*** Begin section ***
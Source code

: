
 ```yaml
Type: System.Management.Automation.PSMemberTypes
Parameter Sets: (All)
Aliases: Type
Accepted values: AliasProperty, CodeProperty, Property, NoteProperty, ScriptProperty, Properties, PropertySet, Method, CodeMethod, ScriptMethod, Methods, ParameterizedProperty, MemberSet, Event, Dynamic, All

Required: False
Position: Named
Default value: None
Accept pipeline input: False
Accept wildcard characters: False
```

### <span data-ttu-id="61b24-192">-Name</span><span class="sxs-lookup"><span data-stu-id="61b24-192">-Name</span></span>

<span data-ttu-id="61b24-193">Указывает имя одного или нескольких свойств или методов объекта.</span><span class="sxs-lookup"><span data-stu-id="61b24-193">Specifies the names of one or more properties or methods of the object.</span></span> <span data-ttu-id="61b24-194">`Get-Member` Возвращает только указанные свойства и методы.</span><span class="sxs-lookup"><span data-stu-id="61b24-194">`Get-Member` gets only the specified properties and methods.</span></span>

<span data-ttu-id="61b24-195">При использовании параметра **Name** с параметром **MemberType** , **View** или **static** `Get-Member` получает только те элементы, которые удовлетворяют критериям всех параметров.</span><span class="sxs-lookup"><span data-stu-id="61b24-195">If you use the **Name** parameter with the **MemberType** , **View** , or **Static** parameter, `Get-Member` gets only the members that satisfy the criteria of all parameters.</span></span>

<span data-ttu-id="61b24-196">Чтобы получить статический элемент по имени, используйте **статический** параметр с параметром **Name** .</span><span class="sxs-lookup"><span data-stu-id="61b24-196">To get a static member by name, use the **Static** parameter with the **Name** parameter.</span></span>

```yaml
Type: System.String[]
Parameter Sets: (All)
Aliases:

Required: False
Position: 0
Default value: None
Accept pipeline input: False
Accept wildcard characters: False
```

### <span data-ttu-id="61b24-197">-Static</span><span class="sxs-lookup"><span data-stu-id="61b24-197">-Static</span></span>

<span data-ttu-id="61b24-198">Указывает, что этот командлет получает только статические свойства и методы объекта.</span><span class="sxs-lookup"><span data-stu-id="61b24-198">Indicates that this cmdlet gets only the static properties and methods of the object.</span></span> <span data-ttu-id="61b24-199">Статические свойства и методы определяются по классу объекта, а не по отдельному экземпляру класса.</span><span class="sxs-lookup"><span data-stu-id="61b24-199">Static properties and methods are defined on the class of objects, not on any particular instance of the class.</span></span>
*** End section ***
§ WHAT THIS TASK INVOLVES:
Each record above needs to be written out exactly, with nothing left out.

§ EXERCISE RESPONSE:
Source code

:
 ```yaml
Type: System.Management.Automation.PSMemberTypes
Parameter Sets: (All)
Aliases: Type
Accepted values: AliasProperty, CodeProperty, Property, NoteProperty, ScriptProperty, Properties, PropertySet, Method, CodeMethod, ScriptMethod, Methods, ParameterizedProperty, MemberSet, Event, Dynamic, All

Required: False
Position: Named
Default value: None
Accept pipeline input: False
Accept wildcard characters: False
```

### <span data-ttu-id="61b24-192">-Name</span><span class="sxs-lookup"><span data-stu-id="61b24-192">-Name</span></span>

<span data-ttu-id="61b24-193">Указывает имя одного или нескольких свойств или методов объекта.</span><span class="sxs-lookup"><span data-stu-id="61b24-193">Specifies the names of one or more properties or methods of the object.</span></span> <span data-ttu-id="61b24-194">`Get-Member` Возвращает только указанные свойства и методы.</span><span class="sxs-lookup"><span data-stu-id="61b24-194">`Get-Member` gets only the specified properties and methods.</span></span>

<span data-ttu-id="61b24-195">При использовании параметра **Name** с параметром **MemberType** , **View** или **static** `Get-Member` получает только те элементы, которые удовлетворяют критериям всех параметров.</span><span class="sxs-lookup"><span data-stu-id="61b24-195">If you use the **Name** parameter with the **MemberType** , **View** , or **Static** parameter, `Get-Member` gets only the members that satisfy the criteria of all parameters.</span></span>

<span data-ttu-id="61b24-196">Чтобы получить статический элемент по имени, используйте **статический** параметр с параметром **Name** .</span><span class="sxs-lookup"><span data-stu-id="61b24-196">To get a static member by name, use the **Static** parameter with the **Name** parameter.</span></span>

```yaml
Type: System.String[]
Parameter Sets: (All)
Aliases:

Required: False
Position: 0
Default value: None
Accept pipeline input: False
Accept wildcard characters: False
```

### <span data-ttu-id="61b24-197">-Static</span><span class="sxs-lookup"><span data-stu-id="61b24-197">-Static</span></span>

<span data-ttu-id="61b24-198">Указывает, что этот командлет получает только статические свойства и методы объекта.</span><span class="sxs-lookup"><span data-stu-id="61b24-198">Indicates that this cmdlet gets only the static properties and methods of the object.</span></span> <span data-ttu-id="61b24-199">Статические свойства и методы определяются по классу объекта, а не по отдельному экземпляру класса.</span><span class="sxs-lookup"><span data-stu-id="61b24-199">Static properties and methods are defined on the class of objects, not on any particular instance of the class.</span></span>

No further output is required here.